• Problem requirements
When you reach the entries below, transcribe each line word for word.

[Given records Boundary: Start]

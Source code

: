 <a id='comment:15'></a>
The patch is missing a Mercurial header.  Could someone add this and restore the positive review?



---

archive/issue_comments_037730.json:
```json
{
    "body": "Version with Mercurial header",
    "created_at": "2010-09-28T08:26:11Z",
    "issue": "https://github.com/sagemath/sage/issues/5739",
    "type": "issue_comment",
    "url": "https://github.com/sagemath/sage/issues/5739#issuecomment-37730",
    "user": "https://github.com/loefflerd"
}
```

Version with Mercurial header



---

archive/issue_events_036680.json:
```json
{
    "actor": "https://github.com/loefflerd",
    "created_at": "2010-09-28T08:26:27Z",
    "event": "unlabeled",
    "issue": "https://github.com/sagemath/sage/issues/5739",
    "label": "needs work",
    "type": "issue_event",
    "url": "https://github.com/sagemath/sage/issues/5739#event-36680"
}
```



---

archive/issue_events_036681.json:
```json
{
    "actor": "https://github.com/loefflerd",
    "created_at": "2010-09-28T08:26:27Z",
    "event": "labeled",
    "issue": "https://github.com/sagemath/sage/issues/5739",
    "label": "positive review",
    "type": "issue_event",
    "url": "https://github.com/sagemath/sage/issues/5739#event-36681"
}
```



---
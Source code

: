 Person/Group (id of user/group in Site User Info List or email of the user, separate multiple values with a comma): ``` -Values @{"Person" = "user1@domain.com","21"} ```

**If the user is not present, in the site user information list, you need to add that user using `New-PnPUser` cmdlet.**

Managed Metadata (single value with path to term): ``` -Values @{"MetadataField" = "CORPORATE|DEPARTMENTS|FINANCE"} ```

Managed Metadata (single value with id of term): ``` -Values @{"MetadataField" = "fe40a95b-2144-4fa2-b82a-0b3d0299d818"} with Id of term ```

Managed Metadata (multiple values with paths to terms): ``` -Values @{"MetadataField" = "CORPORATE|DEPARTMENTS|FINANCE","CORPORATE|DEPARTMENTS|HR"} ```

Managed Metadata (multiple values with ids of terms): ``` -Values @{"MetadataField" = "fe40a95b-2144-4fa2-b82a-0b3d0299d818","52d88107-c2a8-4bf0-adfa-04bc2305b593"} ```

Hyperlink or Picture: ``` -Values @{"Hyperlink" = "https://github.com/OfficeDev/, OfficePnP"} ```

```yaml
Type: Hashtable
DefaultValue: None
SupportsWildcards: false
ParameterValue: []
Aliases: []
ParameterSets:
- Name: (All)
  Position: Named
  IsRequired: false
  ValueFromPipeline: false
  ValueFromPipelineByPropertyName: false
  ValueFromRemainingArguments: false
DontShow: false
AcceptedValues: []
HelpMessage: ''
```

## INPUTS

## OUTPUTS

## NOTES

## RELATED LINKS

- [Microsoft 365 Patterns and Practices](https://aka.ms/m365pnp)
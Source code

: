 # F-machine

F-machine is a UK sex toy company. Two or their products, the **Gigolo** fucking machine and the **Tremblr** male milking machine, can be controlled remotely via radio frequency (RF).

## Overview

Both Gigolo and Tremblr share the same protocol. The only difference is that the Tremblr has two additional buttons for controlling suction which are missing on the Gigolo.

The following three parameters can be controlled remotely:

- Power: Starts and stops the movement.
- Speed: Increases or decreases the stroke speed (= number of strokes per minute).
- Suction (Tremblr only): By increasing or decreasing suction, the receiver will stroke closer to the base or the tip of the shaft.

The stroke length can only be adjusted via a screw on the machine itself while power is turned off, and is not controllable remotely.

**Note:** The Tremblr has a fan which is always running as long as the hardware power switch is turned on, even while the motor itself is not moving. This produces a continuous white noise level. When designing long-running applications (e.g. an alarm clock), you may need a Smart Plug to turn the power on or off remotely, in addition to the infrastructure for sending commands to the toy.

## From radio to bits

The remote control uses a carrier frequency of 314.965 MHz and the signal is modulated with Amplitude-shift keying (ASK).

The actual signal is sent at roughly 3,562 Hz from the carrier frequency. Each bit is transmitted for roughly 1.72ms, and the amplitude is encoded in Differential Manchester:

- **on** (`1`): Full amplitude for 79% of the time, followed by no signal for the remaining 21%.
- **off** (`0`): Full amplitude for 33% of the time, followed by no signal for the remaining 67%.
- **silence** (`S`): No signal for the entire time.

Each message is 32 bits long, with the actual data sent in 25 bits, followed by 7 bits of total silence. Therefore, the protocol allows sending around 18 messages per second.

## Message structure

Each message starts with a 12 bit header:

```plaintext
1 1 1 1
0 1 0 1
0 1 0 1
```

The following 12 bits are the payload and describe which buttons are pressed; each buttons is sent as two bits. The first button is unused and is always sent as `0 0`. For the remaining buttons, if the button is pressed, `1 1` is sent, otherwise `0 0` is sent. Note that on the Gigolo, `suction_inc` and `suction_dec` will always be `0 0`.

[Given records Boundary: End]

• Solution to this exercise
Source code

: <a id='comment:15'></a>
The patch is missing a Mercurial header.  Could someone add this and restore the positive review?



---

archive/issue_comments_037730.json:
```json
{
    "body": "Version with Mercurial header",
    "created_at": "2010-09-28T08:26:11Z",
    "issue": "https://github.com/sagemath/sage/issues/5739",
    "type": "issue_comment",
    "url": "https://github.com/sagemath/sage/issues/5739#issuecomment-37730",
    "user": "https://github.com/loefflerd"
}
```

Version with Mercurial header



---

archive/issue_events_036680.json:
```json
{
    "actor": "https://github.com/loefflerd",
    "created_at": "2010-09-28T08:26:27Z",
    "event": "unlabeled",
    "issue": "https://github.com/sagemath/sage/issues/5739",
    "label": "needs work",
    "type": "issue_event",
    "url": "https://github.com/sagemath/sage/issues/5739#event-36680"
}
```



---

archive/issue_events_036681.json:
```json
{
    "actor": "https://github.com/loefflerd",
    "created_at": "2010-09-28T08:26:27Z",
    "event": "labeled",
    "issue": "https://github.com/sagemath/sage/issues/5739",
    "label": "positive review",
    "type": "issue_event",
    "url": "https://github.com/sagemath/sage/issues/5739#event-36681"
}
```



---
Source code

: Person/Group (id of user/group in Site User Info List or email of the user, separate multiple values with a comma): ``` -Values @{"Person" = "user1@domain.com","21"} ```

**If the user is not present, in the site user information list, you need to add that user using `New-PnPUser` cmdlet.**

Managed Metadata (single value with path to term): ``` -Values @{"MetadataField" = "CORPORATE|DEPARTMENTS|FINANCE"} ```

Managed Metadata (single value with id of term): ``` -Values @{"MetadataField" = "fe40a95b-2144-4fa2-b82a-0b3d0299d818"} with Id of term ```

Managed Metadata (multiple values with paths to terms): ``` -Values @{"MetadataField" = "CORPORATE|DEPARTMENTS|FINANCE","CORPORATE|DEPARTMENTS|HR"} ```

Managed Metadata (multiple values with ids of terms): ``` -Values @{"MetadataField" = "fe40a95b-2144-4fa2-b82a-0b3d0299d818","52d88107-c2a8-4bf0-adfa-04bc2305b593"} ```

Hyperlink or Picture: ``` -Values @{"Hyperlink" = "https://github.com/OfficeDev/, OfficePnP"} ```

```yaml
Type: Hashtable
DefaultValue: None
SupportsWildcards: false
ParameterValue: []
Aliases: []
ParameterSets:
- Name: (All)
  Position: Named
  IsRequired: false
  ValueFromPipeline: false
  ValueFromPipelineByPropertyName: false
  ValueFromRemainingArguments: false
DontShow: false
AcceptedValues: []
HelpMessage: ''
```

## INPUTS

## OUTPUTS

## NOTES

## RELATED LINKS

- [Microsoft 365 Patterns and Practices](https://aka.ms/m365pnp)
Source code

: # F-machine

F-machine is a UK sex toy company. Two or their products, the **Gigolo** fucking machine and the **Tremblr** male milking machine, can be controlled remotely via radio frequency (RF).

## Overview

Both Gigolo and Tremblr share the same protocol. The only difference is that the Tremblr has two additional buttons for controlling suction which are missing on the Gigolo.

The following three parameters can be controlled remotely:

- Power: Starts and stops the movement.
- Speed: Increases or decreases the stroke speed (= number of strokes per minute).
- Suction (Tremblr only): By increasing or decreasing suction, the receiver will stroke closer to the base or the tip of the shaft.

The stroke length can only be adjusted via a screw on the machine itself while power is turned off, and is not controllable remotely.

**Note:** The Tremblr has a fan which is always running as long as the hardware power switch is turned on, even while the motor itself is not moving. This produces a continuous white noise level. When designing long-running applications (e.g. an alarm clock), you may need a Smart Plug to turn the power on or off remotely, in addition to the infrastructure for sending commands to the toy.

## From radio to bits

The remote control uses a carrier frequency of 314.965 MHz and the signal is modulated with Amplitude-shift keying (ASK).

The actual signal is sent at roughly 3,562 Hz from the carrier frequency. Each bit is transmitted for roughly 1.72ms, and the amplitude is encoded in Differential Manchester:

- **on** (`1`): Full amplitude for 79% of the time, followed by no signal for the remaining 21%.
- **off** (`0`): Full amplitude for 33% of the time, followed by no signal for the remaining 67%.
- **silence** (`S`): No signal for the entire time.

Each message is 32 bits long, with the actual data sent in 25 bits, followed by 7 bits of total silence. Therefore, the protocol allows sending around 18 messages per second.

## Message structure

Each message starts with a 12 bit header:

```plaintext
1 1 1 1
0 1 0 1
0 1 0 1
```

The following 12 bits are the payload and describe which buttons are pressed; each buttons is sent as two bits. The first button is unused and is always sent as `0 0`. For the remaining buttons, if the button is pressed, `1 1` is sent, otherwise `0 0` is sent. Note that on the Gigolo, `suction_inc` and `suction_dec` will always be `0 0`.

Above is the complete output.